Like Joe, I am looking forward to the opportunities a new chill pack plant in North Carolina will provide our company, our people, our customers in our growers. We have already named a division manager for our Kinston live Production Division and are recruiting growers and hiring managers for the entire complex as we speak. We have a proven model for constructing, starting up and operating a new facility and our people are anxious to get started. I’m confident our sales team will successfully find customers for our Sanderson Farms chill pack chicken.

At this point I’ll turn the call over to Mike Cockrell.

Mike Cockrell

Thank you, Lamp. Our financial results during the third quarter reflect the improved market environment described by Joe and Lampkin. Net sales for the quarter totaled $504.8 million and that’s up 8.12% from the $466.9 million during the same quarter last year. That increase was the result of an increase in poultry sales price of $0.063 per pound, offset by $9.2 million pound reduction in volume.

The $2.09 per share earned during the quarter compares to a net loss of $0.18 a share during last year’s third quarter. Our cost of sales for the three months ended July 31 as compared to the same three months during fiscal 2008 decreased 9%. The decrease is a result of the 1.4% decrease in pounds of poultry sold during the third quarter, compared to the same quarter last year and the lower feed cost.

Feed cost in flocks sold decreased 19.5% or $0.058 per pound from last year’s third quarter and feed cost accounted for approximately 45.8% of our cost of poultry products sold during the quarter. By comparison, feed cost accounted for 51.7% of our cost of poultry sold during last year’s third fiscal quarter. The $0.063 per pound improvement in our net sales price for poultry products when combined with a $0.058 per pound improvement in our cost of feed and flocks sold, resulted in our improved operating margins.

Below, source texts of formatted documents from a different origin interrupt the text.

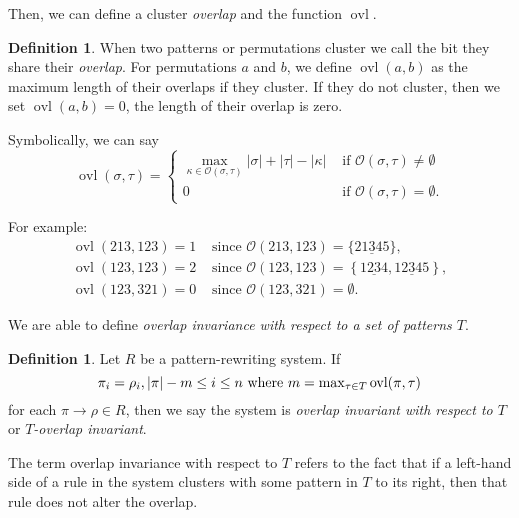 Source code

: \documentclass[a4paper, 11pt, english]{article}
\newcommand{\patternrule}{ \to \!}
\theoremstyle{definition}
\newtheorem{definition}[theorem]{Definition}
\newcommand{\Ocal}{\mathcal{O}}
\DeclareMathOperator{\ovl}{ovl}
\begin{document}
Then, we can define a cluster \emph{overlap} and the function $\ovl$.
\begin{definition}
  When two patterns or permutations cluster we call the bit they share their \emph{overlap}.
  For permutations $a$ and $b$, we define $\ovl(a,b)$ as the maximum length of their overlaps if they 
  cluster. If they do not cluster, then we set $\ovl(a,b)=0$, the length of their overlap is zero.

  Symbolically, we can say
  \[
    \ovl(\sigma, \tau) = 
      \begin{cases}
        \max\limits_{\kappa \in \Ocal(\sigma, \tau)} |\sigma| + |\tau| - |\kappa| & \mbox{ if } \Ocal(\sigma, \tau) \neq \emptyset \\
        0 & \text{ if $\Ocal(\sigma, \tau) = \emptyset$}.
      \end{cases}
  \]

  For example:
  \begin{align*}
    \ovl(213, 123) = 1 & \text{ since } \Ocal(213, 123) = \{ 21\underline{3}45 \}, \\
    \ovl(123, 123) = 2 & \text{ since } \Ocal(123, 123) = \left\{ 1\underline{23}4, 12\underline{3}45
  \right\}, \\
  \ovl(123, 321) = 0 & \text{ since } \Ocal(123, 321) = \emptyset.
  \end{align*}
\end{definition}

We are able to define \emph{overlap invariance with respect to a set of patterns $T$}.
\begin{definition}
    Let $R$ be a pattern-rewriting system. If
    \[
        \pi_i = \rho_i, |\pi|-m \leq i \leq n \  \textnormal{where}
        \ m = \max\nolimits_{\tau \in T} \ovl(\pi, \tau)
    \]
    for each $\pi \patternrule \rho \in R$,
    then we say the system is \emph{overlap invariant with respect to $T$} or \emph{$T$-overlap
    invariant}.
\end{definition}

The term overlap invariance with respect to $T$ refers to the fact that if a left-hand side of a rule in the system clusters
with some pattern in $T$ to its right, then that rule does not alter the overlap.
\end{document}
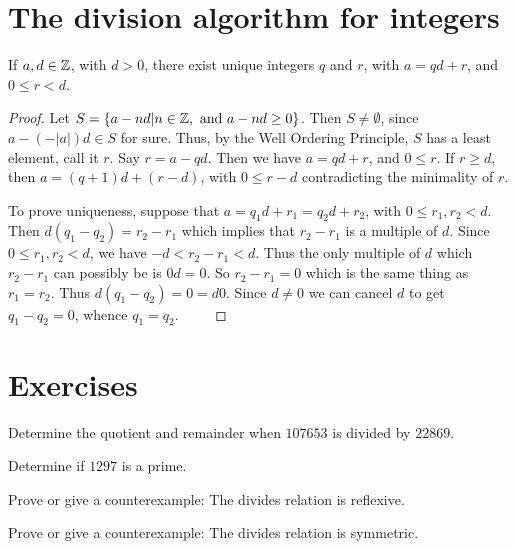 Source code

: \section{The division algorithm for integers}
\begin{thm} 
If $a,d\in \mathbb{Z}$, with $d>0$, there exist
unique integers $q$ and $r$, with $a=qd+r$, and $0\leq r<d$.

\end{thm}
\begin{proof}
Let $S=\{a-nd|n\in \mathbb{Z}, {\rm {~and~}} a-nd \geq 0\}$. Then $S\neq \emptyset$, since $a-(-|a|)d\in S$ for sure.
Thus, by the Well Ordering Principle, $S$ has a least element, call it $r$. Say $r=a-qd$. Then 
we have $a=qd+r$, and $0\leq r$. If $r\geq d$, then $a=(q+1)d+(r-d)$, with $0\leq r-d$ contradicting
the minimality of $r$. 

To prove uniqueness, suppose that $a=q_1d+r_1=q_2d+r_2$, with $0\leq r_1,r_2<d$. Then 
$d(q_1-q_2)=r_2-r_1$ which implies that $r_2-r_1$ is a multiple of $d$. Since $0\leq r_1,r_2<d$,
we have $-d<r_2-r_1<d$. Thus the only multiple of $d$ which $r_2-r_1$ can possibly be is $0d=0$.
So $r_2-r_1=0$ which is the same thing as $r_1=r_2$. Thus $d(q_1-q_2)=0=d0$. Since $d\neq 0$ we
can cancel $d$ to get $q_1-q_2=0$, whence $q_1=q_2$.$\quad$ $\;$\
\end{proof}


\clearpage

\section{Exercises}

\begin{exer}
  Determine the quotient and remainder when $107653$ is
divided by $22869$.
\end{exer}

\begin{exer}
Determine if $1297$ is a prime.
\end{exer}

\begin{exer}
Prove or give a counterexample: The divides relation is reflexive.
\end{exer}

\begin{exer}
Prove or give a counterexample: The divides relation is symmetric.
\end{exer}


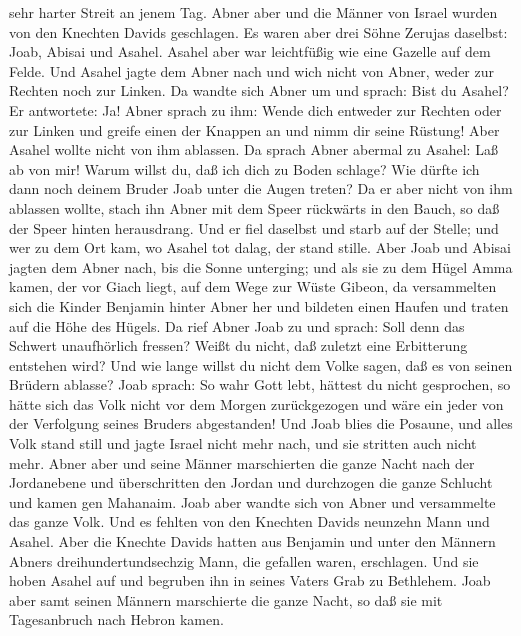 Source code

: sehr harter Streit an jenem Tag. Abner aber und die Männer von Israel
wurden von den Knechten Davids geschlagen.  Es waren aber
drei Söhne Zerujas daselbst: Joab, Abisai und Asahel. Asahel aber war
leichtfüßig wie eine Gazelle auf dem Felde.  Und Asahel
jagte dem Abner nach und wich nicht von Abner, weder zur Rechten noch
zur Linken.  Da wandte sich Abner um und sprach: Bist du
Asahel? Er antwortete: Ja!  Abner sprach zu ihm: Wende
dich entweder zur Rechten oder zur Linken und greife einen der Knappen
an und nimm dir seine Rüstung! Aber Asahel wollte nicht von ihm
ablassen.  Da sprach Abner abermal zu Asahel: Laß ab von
mir! Warum willst du, daß ich dich zu Boden schlage? Wie dürfte ich dann
noch deinem Bruder Joab unter die Augen treten?  Da er
aber nicht von ihm ablassen wollte, stach ihn Abner mit dem Speer
rückwärts in den Bauch, so daß der Speer hinten herausdrang. Und er fiel
daselbst und starb auf der Stelle; und wer zu dem Ort kam, wo Asahel tot
dalag, der stand stille.  Aber Joab und Abisai jagten dem
Abner nach, bis die Sonne unterging; und als sie zu dem Hügel Amma
kamen, der vor Giach liegt, auf dem Wege zur Wüste Gibeon,
 da versammelten sich die Kinder Benjamin hinter Abner
her und bildeten einen Haufen und traten auf die Höhe des Hügels.
 Da rief Abner Joab zu und sprach: Soll denn das Schwert
unaufhörlich fressen? Weißt du nicht, daß zuletzt eine Erbitterung
entstehen wird? Und wie lange willst du nicht dem Volke sagen, daß es
von seinen Brüdern ablasse?  Joab sprach: So wahr Gott
lebt, hättest du nicht gesprochen, so hätte sich das Volk nicht vor dem
Morgen zurückgezogen und wäre ein jeder von der Verfolgung seines
Bruders abgestanden!  Und Joab blies die Posaune, und
alles Volk stand still und jagte Israel nicht mehr nach, und sie
stritten auch nicht mehr.  Abner aber und seine Männer
marschierten die ganze Nacht nach der Jordanebene und überschritten den
Jordan und durchzogen die ganze Schlucht und kamen gen Mahanaim.
 Joab aber wandte sich von Abner und versammelte das
ganze Volk. Und es fehlten von den Knechten Davids neunzehn Mann und
Asahel.  Aber die Knechte Davids hatten aus Benjamin und
unter den Männern Abners dreihundertundsechzig Mann, die gefallen waren,
erschlagen.  Und sie hoben Asahel auf und begruben ihn in
seines Vaters Grab zu Bethlehem. Joab aber samt seinen Männern
marschierte die ganze Nacht, so daß sie mit Tagesanbruch nach Hebron
kamen.

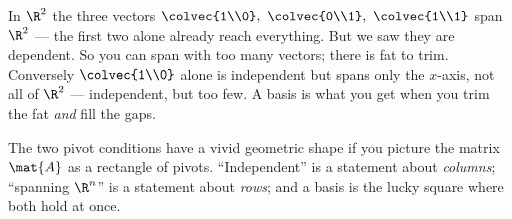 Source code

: \begin{example}
\label{ch14:ex-span-not-indep}
In $\R^2$ the three vectors $\colvec{1\\0},\ \colvec{0\\1},\ \colvec{1\\1}$ span
$\R^2$ --- the first two alone already reach everything. But we saw they are
dependent. So you can span with too many vectors; there is fat to trim.
Conversely $\colvec{1\\0}$ alone is independent but spans only the $x$-axis, not
all of $\R^2$ --- independent, but too few. A basis is what you get when you trim
the fat \emph{and} fill the gaps.
\end{example}

The two pivot conditions have a vivid geometric shape if you picture the matrix
$\mat{A}$ as a rectangle of pivots. ``Independent'' is a statement about
\emph{columns}; ``spanning $\R^n$'' is a statement about \emph{rows}; and a basis
is the lucky square where both hold at once.

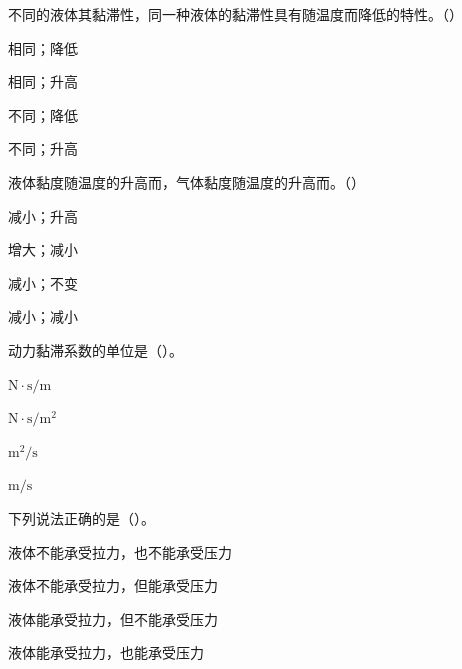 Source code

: \begin{ti}
\item[1-5] 不同的液体其黏滞性\underline{\hspace{2em}}，同一种液体的黏滞性具有随温度\underline{\hspace{2em}}而降低的特性。（\quad）
\begin{choices}
\item 相同；降低
\item 相同；升高
\item 不同；降低
\item 不同；升高
\end{choices}

\item[1-6] 液体黏度随温度的升高而\underline{\hspace{2em}}，气体黏度随温度的升高而\underline{\hspace{2em}}。（\quad）
\begin{choices}
\item 减小；升高
\item 增大；减小
\item 减小；不变
\item 减小；减小
\end{choices}

\item[1-7] 动力黏滞系数的单位是（\quad）。
\begin{choices}
\item $\mathrm{N\cdot s/m}$
\item $\mathrm{N\cdot s/m^2}$
\item $\mathrm{m^2/s}$
\item $\mathrm{m/s}$
\end{choices}

\item[1-8] 下列说法正确的是（\quad）。
\begin{choices}
\item 液体不能承受拉力，也不能承受压力
\item 液体不能承受拉力，但能承受压力
\item 液体能承受拉力，但不能承受压力
\item 液体能承受拉力，也能承受压力
\end{choices}

\end{ti}

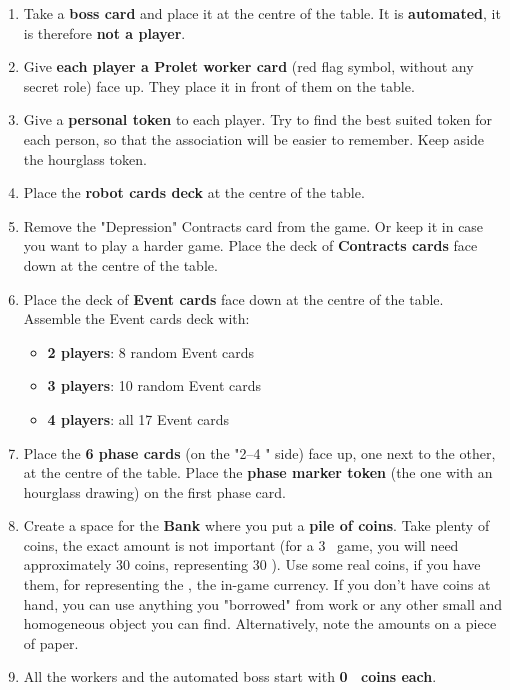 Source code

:     \begin{enumerate}
        \item Take a \textbf{boss card} and place it at the centre of the table. It is \textbf{automated}, it is
        therefore \textbf{not a player}.
        \item Give \textbf{each player a Prolet worker card} (red flag symbol, without any secret
        role) face up. They place it in front of them on the table.
        \item Give a \textbf{personal token} to each player. Try to find the best suited token for
        each person, so that the association will be easier to remember. Keep aside
        the hourglass token.
        \item Place the \textbf{robot cards deck} at the centre of the table.
        \item Remove the "Depression" Contracts card from the game. Or keep it in case
        you want to play a harder game. Place the deck of \textbf{Contracts cards} face
        down at the centre of the table.
        \item Place the deck of \textbf{Event cards} face down at the centre of the table. Assemble
        the Event cards deck with:
        \begin{itemize}
            \item \textbf{2 players}: 8 random Event cards
            \item \textbf{3 players}: 10 random Event cards
            \item \textbf{4 players}: all 17 Event cards
        \end{itemize}
        \item Place the \textbf{6 phase cards} (on the "2–4 \faPeopleGroup" side) face up, one next to the other,
        at the centre of the table. Place the \textbf{phase marker token} (the one with an
        hourglass drawing) on the first phase card.
        \item Create a space for the \textbf{Bank} where you put a \textbf{pile of coins}. Take plenty of
        coins, the exact amount is not important (for a 3 \faPeopleGroup\ game, you will need approximately
        30 coins, representing 30 \faRubleSign). Use some real coins, if you have
        them, for representing the \faRubleSign, the in-game currency. If you don't have coins
        at hand, you can use anything you "borrowed" from work or any other small
        and homogeneous object you can find. Alternatively, note the amounts on
        a piece of paper.
        \item All the workers and the automated boss start with \textbf{0 \faRubleSign\ coins each}.
    \end{enumerate}



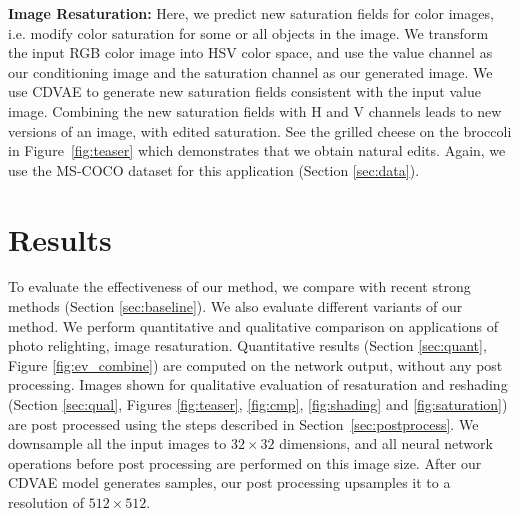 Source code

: \documentclass[10pt,twocolumn,letterpaper]{article}
\begin{document}

{\bf Image Resaturation:} Here, we predict new saturation fields for color images, i.e.\we 
modify color saturation for some or all objects in the image.  We transform the input RGB color image into 
HSV color space, and use the value channel as our conditioning image and the saturation channel as our 
generated image.  We use CDVAE to generate new saturation fields consistent with the input value image. 
Combining the new saturation fields with H and V channels leads to new versions of an image, 
with edited saturation. See the grilled cheese on the broccoli in Figure~\ref{fig:teaser} which demonstrates
that we obtain natural edits. Again, we use the MS-COCO dataset for this application (Section \ref{sec:data}).

\section{Results}
\label{sec:result}
To evaluate the effectiveness of our method, we compare with recent strong methods (Section \ref{sec:baseline}). 
We also evaluate different variants of our method. We perform quantitative and qualitative comparison on 
applications of photo relighting, image resaturation. Quantitative results (Section \ref{sec:quant}, Figure \ref{fig:ev_combine}) are 
computed on the network output, without any post processing.  Images shown for qualitative evaluation of 
resaturation and reshading (Section \ref{sec:qual}, Figures \ref{fig:teaser}, \ref{fig:cmp}, \ref{fig:shading} and \ref{fig:saturation}) 
are post processed using the steps described in Section~\ref{sec:postprocess}. We downsample all the 
input images to $32 \times 32$ dimensions, and all neural network operations before post processing are 
performed on this image size. After our CDVAE model generates samples, our post processing upsamples 
it to a resolution of $512 \times 512$. 
\end{document}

Our operating margins at our prepared foods division as Lampkin mentioned also improved during the quarter and have improved year-to-date. SG&A expenses for our third quarter of fiscal 2009 were up $8.5 million to $21.5 million when compared to $13 million for fiscal 2008. This increase reflects the accruals for our ESOP of $4.8 million during the quarter and accruals for our bonus award program of $3.5 million.

Both of which were absent last year and those numbers were offset by planned reductions in advertising expenditures during the year. Interest expense decreased $2.3 million to $2 million during the quarter reflecting lower outstanding debt and lower interest rates. The company’s effective tax rate for the quarter and for the first three quarters of the year ended July 31 was 36.2% and we’re using that same number for the balance of the year and the fourth quarter.

At the end of our third fiscal quarter our balance sheet reflected stockholders equity of $411.4 million networking capital of $172 million. The current ratio was 2.7 to 1. Our long term debt totaled $132.9 million and our debt to total capitalization ratio was 24.6%, as of July 31, 2009.

We had a relatively large cash position at the end of July and our net debt to cap ratio was 19.6%. We spent $15.9 million on CapEx during the first three quarters of the year, and we also declared $8.8 million in dividends through the first nine months of the year. We paid back approximately $67 million during the quarter on our revolver and we will continue to aggressively pay down debt during our fourth quarter as we are able.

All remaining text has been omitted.